THE TASK
Across the entries below, work out how many lines contain "news". Please give the number only.
####################
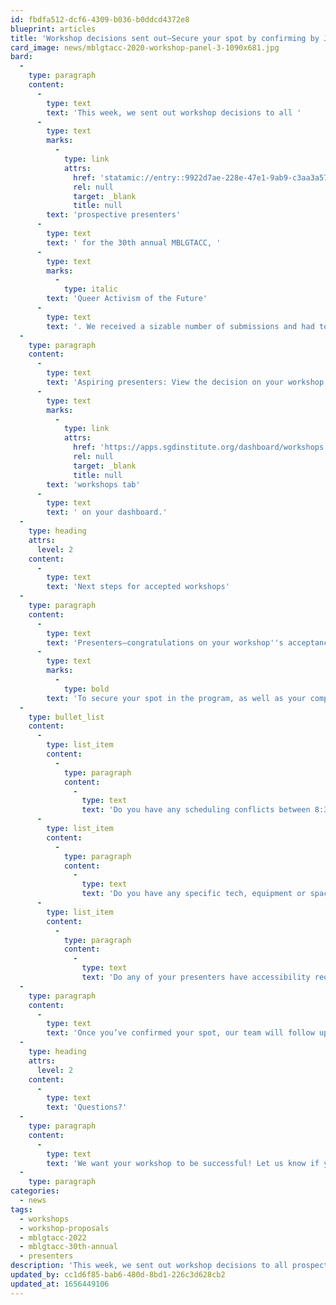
 ```yaml
---
id: fbdfa512-dcf6-4309-b036-b0ddcd4372e8
blueprint: articles
title: 'Workshop decisions sent out—Secure your spot by confirming by July 11'
card_image: news/mblgtacc-2020-workshop-panel-3-1090x681.jpg
bard:
  -
    type: paragraph
    content:
      -
        type: text
        text: 'This week, we sent out workshop decisions to all '
      -
        type: text
        marks:
          -
            type: link
            attrs:
              href: 'statamic://entry::9922d7ae-228e-47e1-9ab9-c3aa3a578f6d'
              rel: null
              target: _blank
              title: null
        text: 'prospective presenters'
      -
        type: text
        text: ' for the 30th annual MBLGTACC, '
      -
        type: text
        marks:
          -
            type: italic
        text: 'Queer Activism of the Future'
      -
        type: text
        text: '. We received a sizable number of submissions and had to make tough decisions based on space and alignment with our conference goals this year. We''re so grateful for everyone''s interest in presenting at the conference and are thrilled with the slate of programming that is coming together. We look forward to sharing a full listing of workshops publicly later this summer. '
  -
    type: paragraph
    content:
      -
        type: text
        text: 'Aspiring presenters: View the decision on your workshop by checking your email (look in your spam/junk, if needed!) or logging into your MBLGTACC/Institute account and then navigating to the '
      -
        type: text
        marks:
          -
            type: link
            attrs:
              href: 'https://apps.sgdinstitute.org/dashboard/workshops'
              rel: null
              target: _blank
              title: null
        text: 'workshops tab'
      -
        type: text
        text: ' on your dashboard.'
  -
    type: heading
    attrs:
      level: 2
    content:
      -
        type: text
        text: 'Next steps for accepted workshops'
  -
    type: paragraph
    content:
      -
        type: text
        text: 'Presenters—congratulations on your workshop''s acceptance at MBLGTACC this year. '
      -
        type: text
        marks:
          -
            type: bold
        text: 'To secure your spot in the program, as well as your complimentary conference registration, please provide the following information by July 11:'
  -
    type: bullet_list
    content:
      -
        type: list_item
        content:
          -
            type: paragraph
            content:
              -
                type: text
                text: 'Do you have any scheduling conflicts between 8:30 a.m. - 5:30 p.m. Eastern on Saturday, October 22 or from 8:30 a.m. - 11:30 a.m. Eastern on Sunday, October 23? '
      -
        type: list_item
        content:
          -
            type: paragraph
            content:
              -
                type: text
                text: 'Do you have any specific tech, equipment or space needs for your workshop? '
      -
        type: list_item
        content:
          -
            type: paragraph
            content:
              -
                type: text
                text: 'Do any of your presenters have accessibility requests?'
  -
    type: paragraph
    content:
      -
        type: text
        text: 'Once you’ve confirmed your spot, our team will follow up about finalizing the title, presenters, and description of your workshop as well as asking for content warnings that will be included in the program guide next to your workshop description.'
  -
    type: heading
    attrs:
      level: 2
    content:
      -
        type: text
        text: 'Questions?'
  -
    type: paragraph
    content:
      -
        type: text
        text: 'We want your workshop to be successful! Let us know if you have questions about presenting at MBLGTACC or about your workshop in particular. Contact R.B. Brooks (they/them), director of programs, at roze@sgdinstitute.org.'
  -
    type: paragraph
categories:
  - news
tags:
  - workshops
  - workshop-proposals
  - mblgtacc-2022
  - mblgtacc-30th-annual
  - presenters
description: 'This week, we sent out workshop decisions to all prospective presenters for the 30th annual MBLGTACC, Queer Activism of the Future. We received a sizable number of submissions and had to make tough decisions based on space and alignment with our conference goals this year. We''re so grateful for everyone''s interest in presenting at the conference and are thrilled with the slate of programming that is coming together.'
updated_by: cc1d6f85-bab6-480d-8bd1-226c3d628cb2
updated_at: 1656449106
---
```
####################
RESULT OF THIS TASK
2